[GIVEN INFORMATION]:

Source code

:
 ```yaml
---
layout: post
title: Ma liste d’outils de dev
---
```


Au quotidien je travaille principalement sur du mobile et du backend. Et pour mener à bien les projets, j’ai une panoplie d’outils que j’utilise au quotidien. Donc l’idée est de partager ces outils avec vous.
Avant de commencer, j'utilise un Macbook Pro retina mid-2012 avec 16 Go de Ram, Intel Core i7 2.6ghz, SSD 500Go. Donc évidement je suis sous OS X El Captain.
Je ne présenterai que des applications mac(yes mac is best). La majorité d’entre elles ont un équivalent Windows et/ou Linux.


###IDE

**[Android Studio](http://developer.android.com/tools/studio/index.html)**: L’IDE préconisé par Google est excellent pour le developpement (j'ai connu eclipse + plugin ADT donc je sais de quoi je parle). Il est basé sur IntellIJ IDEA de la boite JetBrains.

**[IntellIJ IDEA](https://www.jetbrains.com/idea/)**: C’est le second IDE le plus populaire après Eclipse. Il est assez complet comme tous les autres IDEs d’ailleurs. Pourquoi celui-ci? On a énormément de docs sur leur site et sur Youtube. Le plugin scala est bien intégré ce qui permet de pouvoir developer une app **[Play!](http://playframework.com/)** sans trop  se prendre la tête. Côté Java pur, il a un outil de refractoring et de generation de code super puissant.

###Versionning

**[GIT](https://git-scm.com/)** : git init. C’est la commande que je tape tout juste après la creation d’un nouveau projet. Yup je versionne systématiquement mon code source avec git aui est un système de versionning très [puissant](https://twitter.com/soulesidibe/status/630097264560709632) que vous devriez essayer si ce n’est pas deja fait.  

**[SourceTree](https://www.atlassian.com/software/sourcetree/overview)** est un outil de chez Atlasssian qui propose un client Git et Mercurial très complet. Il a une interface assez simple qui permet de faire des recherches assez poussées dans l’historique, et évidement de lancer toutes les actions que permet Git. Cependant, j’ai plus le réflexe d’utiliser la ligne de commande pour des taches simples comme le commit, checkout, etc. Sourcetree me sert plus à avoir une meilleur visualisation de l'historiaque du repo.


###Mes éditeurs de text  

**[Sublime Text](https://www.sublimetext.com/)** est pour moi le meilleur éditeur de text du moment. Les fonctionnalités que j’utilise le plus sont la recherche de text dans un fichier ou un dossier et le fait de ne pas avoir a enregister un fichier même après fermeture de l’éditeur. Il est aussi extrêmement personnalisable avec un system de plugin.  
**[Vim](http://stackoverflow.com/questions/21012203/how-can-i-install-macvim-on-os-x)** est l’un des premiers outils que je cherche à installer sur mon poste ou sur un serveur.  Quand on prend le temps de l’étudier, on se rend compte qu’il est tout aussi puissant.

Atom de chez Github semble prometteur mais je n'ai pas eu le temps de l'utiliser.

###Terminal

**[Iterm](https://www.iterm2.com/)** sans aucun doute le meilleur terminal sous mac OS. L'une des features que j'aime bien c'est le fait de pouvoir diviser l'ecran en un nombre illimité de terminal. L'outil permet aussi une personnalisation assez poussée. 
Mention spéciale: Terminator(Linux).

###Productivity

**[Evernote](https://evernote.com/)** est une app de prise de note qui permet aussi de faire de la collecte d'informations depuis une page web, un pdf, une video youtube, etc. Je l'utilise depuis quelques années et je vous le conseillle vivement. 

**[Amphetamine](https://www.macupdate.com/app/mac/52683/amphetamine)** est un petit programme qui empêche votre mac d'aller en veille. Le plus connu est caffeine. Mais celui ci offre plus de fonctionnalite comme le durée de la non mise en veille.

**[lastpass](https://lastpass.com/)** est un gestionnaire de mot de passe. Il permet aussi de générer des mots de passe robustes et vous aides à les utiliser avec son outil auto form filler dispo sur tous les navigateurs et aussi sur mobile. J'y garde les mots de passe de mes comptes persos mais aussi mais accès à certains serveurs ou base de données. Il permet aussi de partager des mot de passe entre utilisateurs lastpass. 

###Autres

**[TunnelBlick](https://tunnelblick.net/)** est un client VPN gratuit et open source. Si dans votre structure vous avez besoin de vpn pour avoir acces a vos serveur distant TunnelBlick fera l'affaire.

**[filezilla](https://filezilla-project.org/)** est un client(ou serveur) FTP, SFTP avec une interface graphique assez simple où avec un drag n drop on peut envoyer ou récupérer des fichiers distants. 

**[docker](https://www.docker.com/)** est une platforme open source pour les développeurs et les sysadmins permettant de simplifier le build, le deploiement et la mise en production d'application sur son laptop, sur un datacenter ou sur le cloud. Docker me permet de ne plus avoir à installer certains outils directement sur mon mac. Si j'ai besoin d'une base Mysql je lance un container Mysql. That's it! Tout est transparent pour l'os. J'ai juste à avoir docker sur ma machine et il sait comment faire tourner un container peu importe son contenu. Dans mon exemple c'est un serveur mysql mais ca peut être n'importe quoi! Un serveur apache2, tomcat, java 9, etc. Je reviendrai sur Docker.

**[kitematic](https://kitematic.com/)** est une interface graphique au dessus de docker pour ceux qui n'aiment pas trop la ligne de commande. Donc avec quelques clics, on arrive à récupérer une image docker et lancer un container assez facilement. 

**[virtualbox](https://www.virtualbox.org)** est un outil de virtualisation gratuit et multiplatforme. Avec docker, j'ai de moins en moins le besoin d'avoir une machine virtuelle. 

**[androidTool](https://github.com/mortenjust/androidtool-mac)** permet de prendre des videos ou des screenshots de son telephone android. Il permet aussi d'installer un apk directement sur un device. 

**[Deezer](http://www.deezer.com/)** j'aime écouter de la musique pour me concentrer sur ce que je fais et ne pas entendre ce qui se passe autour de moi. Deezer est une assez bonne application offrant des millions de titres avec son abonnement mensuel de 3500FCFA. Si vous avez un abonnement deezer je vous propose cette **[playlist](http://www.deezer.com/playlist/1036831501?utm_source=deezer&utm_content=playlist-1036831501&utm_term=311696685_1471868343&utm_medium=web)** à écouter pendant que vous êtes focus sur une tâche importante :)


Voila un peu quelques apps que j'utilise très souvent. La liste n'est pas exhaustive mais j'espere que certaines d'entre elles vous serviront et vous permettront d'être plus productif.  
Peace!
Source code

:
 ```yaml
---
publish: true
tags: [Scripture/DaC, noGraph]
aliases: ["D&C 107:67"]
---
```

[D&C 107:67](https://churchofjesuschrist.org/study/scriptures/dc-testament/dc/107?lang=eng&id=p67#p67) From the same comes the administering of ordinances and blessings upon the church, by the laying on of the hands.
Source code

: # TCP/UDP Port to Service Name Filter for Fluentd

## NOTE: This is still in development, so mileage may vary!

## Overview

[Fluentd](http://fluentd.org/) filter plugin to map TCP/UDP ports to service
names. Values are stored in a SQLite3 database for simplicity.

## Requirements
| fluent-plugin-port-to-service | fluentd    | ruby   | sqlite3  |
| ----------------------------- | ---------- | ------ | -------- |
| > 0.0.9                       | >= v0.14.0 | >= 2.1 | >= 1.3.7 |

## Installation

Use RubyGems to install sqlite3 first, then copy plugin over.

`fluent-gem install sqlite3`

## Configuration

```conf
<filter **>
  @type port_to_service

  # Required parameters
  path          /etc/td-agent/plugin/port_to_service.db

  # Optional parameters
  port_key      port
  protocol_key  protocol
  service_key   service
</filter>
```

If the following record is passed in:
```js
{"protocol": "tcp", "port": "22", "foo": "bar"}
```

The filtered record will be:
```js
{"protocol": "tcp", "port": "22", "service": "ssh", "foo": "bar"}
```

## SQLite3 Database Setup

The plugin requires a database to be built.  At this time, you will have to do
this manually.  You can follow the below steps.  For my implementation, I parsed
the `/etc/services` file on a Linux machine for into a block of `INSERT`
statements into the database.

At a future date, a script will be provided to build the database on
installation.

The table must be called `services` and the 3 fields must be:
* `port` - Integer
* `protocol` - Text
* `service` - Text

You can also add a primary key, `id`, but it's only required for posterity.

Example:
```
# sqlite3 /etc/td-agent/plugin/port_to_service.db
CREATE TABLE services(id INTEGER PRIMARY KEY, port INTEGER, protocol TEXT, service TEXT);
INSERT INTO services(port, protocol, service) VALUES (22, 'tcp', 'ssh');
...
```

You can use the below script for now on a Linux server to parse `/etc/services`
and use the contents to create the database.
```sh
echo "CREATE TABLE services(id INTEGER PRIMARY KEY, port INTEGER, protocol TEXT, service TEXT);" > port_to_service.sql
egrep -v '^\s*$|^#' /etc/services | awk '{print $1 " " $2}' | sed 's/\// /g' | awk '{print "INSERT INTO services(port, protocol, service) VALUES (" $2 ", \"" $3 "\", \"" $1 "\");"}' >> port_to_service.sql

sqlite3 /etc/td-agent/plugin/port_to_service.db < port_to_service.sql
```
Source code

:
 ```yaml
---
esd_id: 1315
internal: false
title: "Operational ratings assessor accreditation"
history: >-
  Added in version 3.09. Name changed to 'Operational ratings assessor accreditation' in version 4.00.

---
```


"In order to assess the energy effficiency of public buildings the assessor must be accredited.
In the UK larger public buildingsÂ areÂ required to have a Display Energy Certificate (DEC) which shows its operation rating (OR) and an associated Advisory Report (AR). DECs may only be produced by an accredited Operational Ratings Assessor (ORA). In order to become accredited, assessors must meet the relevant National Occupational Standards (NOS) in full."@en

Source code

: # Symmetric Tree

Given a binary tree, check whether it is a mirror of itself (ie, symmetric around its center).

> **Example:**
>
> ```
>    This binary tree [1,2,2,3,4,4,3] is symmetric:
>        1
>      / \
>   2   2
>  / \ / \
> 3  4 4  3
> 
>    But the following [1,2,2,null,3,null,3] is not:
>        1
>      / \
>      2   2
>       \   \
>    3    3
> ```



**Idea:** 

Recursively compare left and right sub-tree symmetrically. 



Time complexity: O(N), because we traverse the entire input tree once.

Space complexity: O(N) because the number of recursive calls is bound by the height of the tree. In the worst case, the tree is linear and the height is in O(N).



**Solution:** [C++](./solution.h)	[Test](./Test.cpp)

[WORK TO BE COMPLETED]: Find the word "mobile" in the records and pull out each line that has it.

[ANSWER SPACE]:
Au quotidien je travaille principalement sur du mobile et du backend. Et pour mener à bien les projets, j’ai une panoplie d’outils que j’utilise au quotidien. Donc l’idée est de partager ces outils avec vous.
**[lastpass](https://lastpass.com/)** est un gestionnaire de mot de passe. Il permet aussi de générer des mots de passe robustes et vous aides à les utiliser avec son outil auto form filler dispo sur tous les navigateurs et aussi sur mobile. J'y garde les mots de passe de mes comptes persos mais aussi mais accès à certains serveurs ou base de données. Il permet aussi de partager des mot de passe entre utilisateurs lastpass. 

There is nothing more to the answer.